=== Begin Enclosure ===
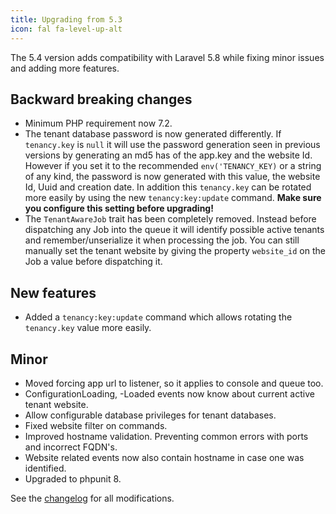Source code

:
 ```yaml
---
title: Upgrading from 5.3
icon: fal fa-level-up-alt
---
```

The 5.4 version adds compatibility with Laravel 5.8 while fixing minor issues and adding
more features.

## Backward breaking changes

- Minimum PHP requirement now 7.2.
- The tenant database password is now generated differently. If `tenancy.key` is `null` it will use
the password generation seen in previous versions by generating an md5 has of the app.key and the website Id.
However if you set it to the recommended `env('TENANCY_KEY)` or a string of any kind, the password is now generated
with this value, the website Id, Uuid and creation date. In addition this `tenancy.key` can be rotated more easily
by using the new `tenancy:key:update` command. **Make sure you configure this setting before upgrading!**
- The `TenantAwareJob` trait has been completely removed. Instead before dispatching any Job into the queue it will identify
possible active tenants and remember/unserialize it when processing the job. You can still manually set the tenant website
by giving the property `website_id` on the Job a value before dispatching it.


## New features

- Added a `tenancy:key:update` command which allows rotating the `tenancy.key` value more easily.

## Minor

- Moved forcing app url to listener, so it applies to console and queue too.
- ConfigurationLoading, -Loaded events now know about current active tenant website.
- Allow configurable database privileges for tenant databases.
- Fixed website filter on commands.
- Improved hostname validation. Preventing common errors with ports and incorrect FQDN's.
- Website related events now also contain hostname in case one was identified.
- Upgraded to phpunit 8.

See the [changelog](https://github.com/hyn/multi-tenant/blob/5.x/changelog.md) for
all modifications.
=== End Enclosure ===
=== Begin Enclosure ===
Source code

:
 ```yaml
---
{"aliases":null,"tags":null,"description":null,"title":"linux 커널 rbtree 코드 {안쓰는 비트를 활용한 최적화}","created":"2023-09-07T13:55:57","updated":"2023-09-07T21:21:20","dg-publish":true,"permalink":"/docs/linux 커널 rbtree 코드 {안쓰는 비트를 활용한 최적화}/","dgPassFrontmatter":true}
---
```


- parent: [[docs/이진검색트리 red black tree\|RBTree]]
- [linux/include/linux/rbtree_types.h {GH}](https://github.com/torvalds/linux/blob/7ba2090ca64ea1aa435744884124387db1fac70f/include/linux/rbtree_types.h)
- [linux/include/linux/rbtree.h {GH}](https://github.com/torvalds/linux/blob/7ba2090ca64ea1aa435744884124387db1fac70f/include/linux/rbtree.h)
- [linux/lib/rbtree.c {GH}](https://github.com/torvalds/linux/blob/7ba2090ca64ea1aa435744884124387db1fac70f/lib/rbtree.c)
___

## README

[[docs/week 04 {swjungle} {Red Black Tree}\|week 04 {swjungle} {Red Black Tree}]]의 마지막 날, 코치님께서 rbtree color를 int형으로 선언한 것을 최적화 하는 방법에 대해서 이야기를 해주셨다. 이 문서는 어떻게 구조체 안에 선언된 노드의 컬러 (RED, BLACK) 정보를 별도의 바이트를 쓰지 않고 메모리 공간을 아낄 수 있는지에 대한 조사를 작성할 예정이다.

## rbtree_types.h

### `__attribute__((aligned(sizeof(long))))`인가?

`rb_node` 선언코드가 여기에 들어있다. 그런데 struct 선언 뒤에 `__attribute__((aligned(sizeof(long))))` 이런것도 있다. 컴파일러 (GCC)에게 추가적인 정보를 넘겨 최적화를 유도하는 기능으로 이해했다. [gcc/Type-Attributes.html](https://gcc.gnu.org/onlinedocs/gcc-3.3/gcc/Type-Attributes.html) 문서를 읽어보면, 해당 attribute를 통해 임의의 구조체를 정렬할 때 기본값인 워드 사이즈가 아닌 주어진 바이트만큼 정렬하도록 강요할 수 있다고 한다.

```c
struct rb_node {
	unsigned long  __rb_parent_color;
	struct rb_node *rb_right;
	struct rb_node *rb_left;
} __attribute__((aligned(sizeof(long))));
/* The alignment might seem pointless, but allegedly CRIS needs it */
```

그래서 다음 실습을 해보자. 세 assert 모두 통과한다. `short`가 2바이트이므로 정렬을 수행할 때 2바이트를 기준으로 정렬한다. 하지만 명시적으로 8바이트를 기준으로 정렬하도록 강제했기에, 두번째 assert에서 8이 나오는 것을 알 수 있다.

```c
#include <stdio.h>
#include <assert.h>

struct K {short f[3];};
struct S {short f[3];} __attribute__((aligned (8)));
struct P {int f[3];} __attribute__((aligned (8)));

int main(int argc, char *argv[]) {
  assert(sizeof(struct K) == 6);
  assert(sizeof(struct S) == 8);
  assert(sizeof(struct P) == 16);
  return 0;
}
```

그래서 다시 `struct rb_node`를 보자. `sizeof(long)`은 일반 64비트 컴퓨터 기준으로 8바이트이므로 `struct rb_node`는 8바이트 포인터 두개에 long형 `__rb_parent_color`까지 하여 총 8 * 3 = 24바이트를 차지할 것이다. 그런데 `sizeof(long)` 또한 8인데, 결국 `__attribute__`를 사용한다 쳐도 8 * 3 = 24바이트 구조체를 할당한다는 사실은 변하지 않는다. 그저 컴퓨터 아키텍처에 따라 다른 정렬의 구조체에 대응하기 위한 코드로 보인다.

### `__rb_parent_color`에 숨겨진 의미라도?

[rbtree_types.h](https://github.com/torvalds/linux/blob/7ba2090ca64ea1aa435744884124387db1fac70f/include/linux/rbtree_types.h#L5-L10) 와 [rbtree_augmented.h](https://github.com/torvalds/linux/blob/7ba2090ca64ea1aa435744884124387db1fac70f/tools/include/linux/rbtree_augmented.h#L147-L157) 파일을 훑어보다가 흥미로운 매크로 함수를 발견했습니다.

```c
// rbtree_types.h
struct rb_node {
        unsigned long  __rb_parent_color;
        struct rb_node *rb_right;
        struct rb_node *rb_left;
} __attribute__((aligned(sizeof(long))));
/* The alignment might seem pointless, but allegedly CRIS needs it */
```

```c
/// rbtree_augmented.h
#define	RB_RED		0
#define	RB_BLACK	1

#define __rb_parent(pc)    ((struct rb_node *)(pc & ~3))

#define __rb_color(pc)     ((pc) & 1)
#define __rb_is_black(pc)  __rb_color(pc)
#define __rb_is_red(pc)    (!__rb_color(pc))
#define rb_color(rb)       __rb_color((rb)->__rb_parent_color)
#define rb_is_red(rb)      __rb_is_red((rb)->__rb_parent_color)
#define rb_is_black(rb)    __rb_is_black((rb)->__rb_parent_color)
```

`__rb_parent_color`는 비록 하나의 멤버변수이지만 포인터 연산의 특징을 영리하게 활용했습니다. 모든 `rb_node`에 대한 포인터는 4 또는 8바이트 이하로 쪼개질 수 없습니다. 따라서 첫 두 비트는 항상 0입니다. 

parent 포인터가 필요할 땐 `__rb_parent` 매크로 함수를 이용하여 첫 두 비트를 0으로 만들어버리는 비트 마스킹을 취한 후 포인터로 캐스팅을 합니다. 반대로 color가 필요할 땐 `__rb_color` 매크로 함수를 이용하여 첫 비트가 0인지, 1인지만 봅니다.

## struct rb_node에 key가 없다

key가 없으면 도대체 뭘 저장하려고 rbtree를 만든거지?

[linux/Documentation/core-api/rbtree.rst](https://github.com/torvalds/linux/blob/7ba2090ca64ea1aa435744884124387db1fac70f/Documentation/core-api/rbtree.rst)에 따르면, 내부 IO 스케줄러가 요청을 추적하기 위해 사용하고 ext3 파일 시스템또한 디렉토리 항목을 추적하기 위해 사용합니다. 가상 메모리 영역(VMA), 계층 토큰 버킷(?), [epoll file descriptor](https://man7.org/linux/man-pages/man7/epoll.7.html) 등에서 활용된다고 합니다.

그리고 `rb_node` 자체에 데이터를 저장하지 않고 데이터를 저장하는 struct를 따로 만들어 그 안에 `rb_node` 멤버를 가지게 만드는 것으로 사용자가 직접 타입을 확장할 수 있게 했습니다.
=== End Enclosure ===
- _Task to carry out_:
In the entries above, find the line with "- The tenant" and the line with "all modifications.", then restate word for word both of them and every line between, with nothing more.

- _Solution for this exercise_:
- The tenant database password is now generated differently. If `tenancy.key` is `null` it will use
the password generation seen in previous versions by generating an md5 has of the app.key and the website Id.
However if you set it to the recommended `env('TENANCY_KEY)` or a string of any kind, the password is now generated
with this value, the website Id, Uuid and creation date. In addition this `tenancy.key` can be rotated more easily
by using the new `tenancy:key:update` command. **Make sure you configure this setting before upgrading!**
- The `TenantAwareJob` trait has been completely removed. Instead before dispatching any Job into the queue it will identify
possible active tenants and remember/unserialize it when processing the job. You can still manually set the tenant website
by giving the property `website_id` on the Job a value before dispatching it.


## New features

- Added a `tenancy:key:update` command which allows rotating the `tenancy.key` value more easily.

## Minor

- Moved forcing app url to listener, so it applies to console and queue too.
- ConfigurationLoading, -Loaded events now know about current active tenant website.
- Allow configurable database privileges for tenant databases.
- Fixed website filter on commands.
- Improved hostname validation. Preventing common errors with ports and incorrect FQDN's.
- Website related events now also contain hostname in case one was identified.
- Upgraded to phpunit 8.

See the [changelog](https://github.com/hyn/multi-tenant/blob/5.x/changelog.md) for
all modifications.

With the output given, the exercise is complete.